### What the task requires
Of all the lines in the material, count those containing the string "graph" and write only the resulting number.

### Data under study
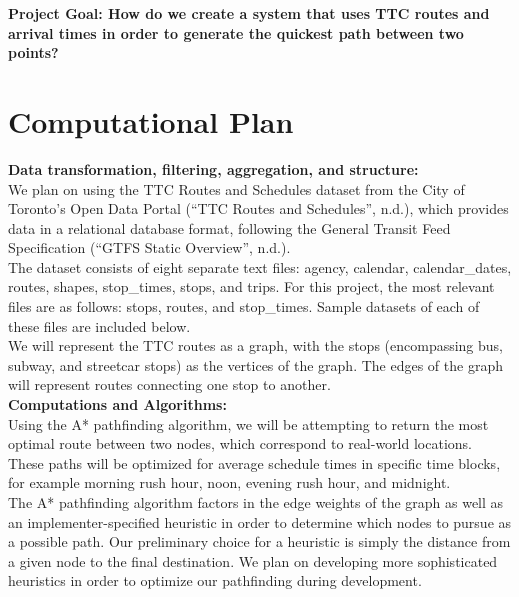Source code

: \documentclass[fontsize=11pt]{article}
\begin{document}
    \noindent \textbf{Project Goal: How do we create a system that uses TTC routes and arrival times in order to generate the quickest path between two points?}

    \newpage

    \section*{Computational Plan}

    \textbf{Data transformation, filtering, aggregation, and structure:} \\
    \indent We plan on using the TTC Routes and Schedules dataset from the City of Toronto’s Open Data Portal (“TTC Routes and Schedules”, n.d.), which provides data in a relational database format, following the General Transit Feed Specification (“GTFS Static Overview”, n.d.). \\

    The dataset consists of eight separate text files: agency, calendar, calendar\_dates, routes, shapes, stop\_times, stops, and trips. For this project, the most relevant files are as follows: stops, routes, and stop\_times. Sample datasets of each of these files are included below. \\

    We will represent the TTC routes as a graph, with the stops (encompassing bus, subway, and streetcar stops) as the vertices of the graph. The edges of the graph will represent routes connecting one stop to another. \\

    \noindent \textbf{Computations and Algorithms:} \\
    \indent Using the A* pathfinding algorithm, we will be attempting to return the most optimal route between two nodes, which correspond to real-world locations. These paths will be optimized for average schedule times in specific time blocks, for example morning rush hour, noon, evening rush hour, and midnight. \\

    The A* pathfinding algorithm factors in the edge weights of the graph as well as an implementer-specified heuristic in order to determine which nodes to pursue as a possible path. Our preliminary choice for a heuristic is simply the distance from a given node to the final destination. We plan on developing more sophisticated heuristics in order to optimize our pathfinding during development. \\
\end{document}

### Answer box
2